FOLLOWING IN HIS MOTHER’S FOOTSTEPS
THE DUKE OF CAMBRIDGE BEGINS A TOUR OF PAKISTAN
It seems incongruous that Diana, Princess of Wales’s connection with Pakistan should have been born on Wimbledon’s Centre Court. Seated near the country’s then prime minister, Benazir Bhutto, in the royal box in 1989, the two women struck up a conversation and, before long, an invitation was extended for the princess to visit the country. Two years later, in 1991, Diana went to Islamabad for her first solo royal tour.
It came at a time when rumours about the state of the Wales’s marriage were mounting, and the trip was widely expected to be a failure. “There were many lurking in the corridors at the Palace who would have loved [Diana] to fall flat on her face, as she was well aware,” Ken Wharfe, her former bodyguard, later wrote.
But she was determined to go, and had aides craft a programme that was as traditionally royal as could be: wreaths were laid at Commonwealth war graves, cultural events were observed, and holy shrines visited.
She dazzled in outfits that were just the right side of daring, and broke tradition by shaking hands with male officials, no doubt charming, rather than shocking them in the process. “The Princess of Wales took Pakistan by storm,” wrote the high commissioner in his post-visit telegram.

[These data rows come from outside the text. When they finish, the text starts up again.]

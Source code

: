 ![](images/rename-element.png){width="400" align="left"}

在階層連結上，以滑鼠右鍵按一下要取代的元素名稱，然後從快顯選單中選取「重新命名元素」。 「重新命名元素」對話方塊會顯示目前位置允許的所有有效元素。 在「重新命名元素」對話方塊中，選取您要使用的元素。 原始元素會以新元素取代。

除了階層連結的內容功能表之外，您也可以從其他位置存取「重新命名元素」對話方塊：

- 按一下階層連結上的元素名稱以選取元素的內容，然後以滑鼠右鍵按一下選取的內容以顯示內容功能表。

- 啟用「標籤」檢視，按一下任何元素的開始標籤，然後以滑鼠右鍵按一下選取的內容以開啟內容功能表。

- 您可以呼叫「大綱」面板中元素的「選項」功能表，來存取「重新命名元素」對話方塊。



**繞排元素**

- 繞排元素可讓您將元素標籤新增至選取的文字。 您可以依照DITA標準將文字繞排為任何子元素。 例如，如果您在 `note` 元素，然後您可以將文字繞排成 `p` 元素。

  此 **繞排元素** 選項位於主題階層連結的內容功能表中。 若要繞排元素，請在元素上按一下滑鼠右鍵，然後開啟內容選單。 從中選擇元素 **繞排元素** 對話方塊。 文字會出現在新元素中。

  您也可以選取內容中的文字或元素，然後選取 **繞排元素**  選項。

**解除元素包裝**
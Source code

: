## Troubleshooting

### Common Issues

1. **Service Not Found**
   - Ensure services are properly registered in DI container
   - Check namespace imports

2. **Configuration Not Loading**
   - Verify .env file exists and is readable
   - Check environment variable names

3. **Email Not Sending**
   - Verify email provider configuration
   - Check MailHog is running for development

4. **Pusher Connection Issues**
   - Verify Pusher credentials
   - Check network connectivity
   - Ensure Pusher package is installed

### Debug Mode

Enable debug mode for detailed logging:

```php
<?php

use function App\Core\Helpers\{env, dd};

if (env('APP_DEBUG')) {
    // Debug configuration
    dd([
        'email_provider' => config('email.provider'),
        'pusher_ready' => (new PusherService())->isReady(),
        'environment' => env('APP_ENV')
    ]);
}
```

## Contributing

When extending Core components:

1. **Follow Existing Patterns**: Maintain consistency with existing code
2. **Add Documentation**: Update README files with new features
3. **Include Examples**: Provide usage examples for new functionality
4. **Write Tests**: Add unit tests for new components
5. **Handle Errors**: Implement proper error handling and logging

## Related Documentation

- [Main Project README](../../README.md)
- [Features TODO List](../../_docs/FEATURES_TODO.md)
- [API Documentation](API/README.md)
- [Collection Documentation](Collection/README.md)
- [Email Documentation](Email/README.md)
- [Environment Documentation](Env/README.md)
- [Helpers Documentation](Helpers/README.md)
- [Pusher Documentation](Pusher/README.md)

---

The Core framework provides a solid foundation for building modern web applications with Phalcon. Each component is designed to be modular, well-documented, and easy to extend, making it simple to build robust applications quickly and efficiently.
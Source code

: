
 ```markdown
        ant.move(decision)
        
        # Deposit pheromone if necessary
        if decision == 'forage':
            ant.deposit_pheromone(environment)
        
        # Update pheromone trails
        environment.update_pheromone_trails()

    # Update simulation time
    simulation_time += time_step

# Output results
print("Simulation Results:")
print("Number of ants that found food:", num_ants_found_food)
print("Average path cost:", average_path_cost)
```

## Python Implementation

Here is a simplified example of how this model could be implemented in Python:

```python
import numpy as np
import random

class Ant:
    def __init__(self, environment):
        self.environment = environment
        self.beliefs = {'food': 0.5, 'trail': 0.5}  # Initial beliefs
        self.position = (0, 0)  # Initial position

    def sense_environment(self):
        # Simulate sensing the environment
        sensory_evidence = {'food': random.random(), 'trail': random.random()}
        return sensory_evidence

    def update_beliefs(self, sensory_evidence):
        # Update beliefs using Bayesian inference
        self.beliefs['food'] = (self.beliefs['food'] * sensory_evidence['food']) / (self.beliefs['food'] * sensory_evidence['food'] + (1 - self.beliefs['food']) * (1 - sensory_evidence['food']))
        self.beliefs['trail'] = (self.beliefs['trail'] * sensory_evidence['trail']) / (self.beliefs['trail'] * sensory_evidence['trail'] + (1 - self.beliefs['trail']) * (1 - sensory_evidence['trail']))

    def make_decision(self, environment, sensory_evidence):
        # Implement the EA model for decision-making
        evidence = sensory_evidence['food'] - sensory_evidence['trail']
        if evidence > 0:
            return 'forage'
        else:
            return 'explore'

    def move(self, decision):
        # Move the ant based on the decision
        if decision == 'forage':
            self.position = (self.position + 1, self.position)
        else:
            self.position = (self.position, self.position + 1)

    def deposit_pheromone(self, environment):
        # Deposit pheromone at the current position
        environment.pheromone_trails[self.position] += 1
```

The tabloids declared Diana “All the Raj”.
In between the pomp and formalities, Diana’s personal touch was felt in visits to a drug detoxification unit, and a centre for disabled Afghan refugees in Peshawar, where she became aware of the horror of landmines. When Prince Harry walked through the Angolan minefield on his tour to South Africa last month, images of his mother’s own visit to the country were never far from people’s minds. But the Princess first heard about these explosive devices six years earlier, on that trip to Peshawar. It would be one of the many things she took with her from that formative tour.
On her second visit to Pakistan, Diana came not as a representative of the Queen, but as self-appointed comforter-in-chief. Among the many pictures of the Princess nursing the sick, an image of her cradling a little boy in the cancer hospital built by her friend Imran Khan stands out. The cricketing legend was then the husband of Diana’s great friend Jemima Goldsmith, who hosted her second and third visits to Pakistan in 1996 and 1997. Now the prime minister of Pakistan, Mr Khan will, no doubt, be among the first to greet his late friend’s eldest son.
The Cambridges’ visit is being hailed as a watershed moment. It’s easy to forget there was a time when the Duke’s mother was considering moving to Pakistan; her relationship with heart surgeon Hasnat Khan was serious enough that she was said to be planning to convert to Islam in order to marry him.
In February 1996, Diana went to Pakistan with Annabel Goldsmith and her niece Cosima Somerset to visit Jemima and Imran in Lahore, ostensibly to raise funds for the Shaukat Khanum Memorial Cancer Hospital, founded by Imran. The real purpose, suggested Diana’s biographer, Tina Brown, was to “wow Hasnat’s family”. Details of the Duke and Duchess of Cambridge’s tour are being kept under wraps for security reasons, but it is understood William intends to “honour” his mother’s humanitarian work during the visit. Inevitably, their five-day visit will bring back memories, but just as his brother’s trip proved last month, it will also be a chance to write a new chapter in the family’s relationship with the Commonwealth.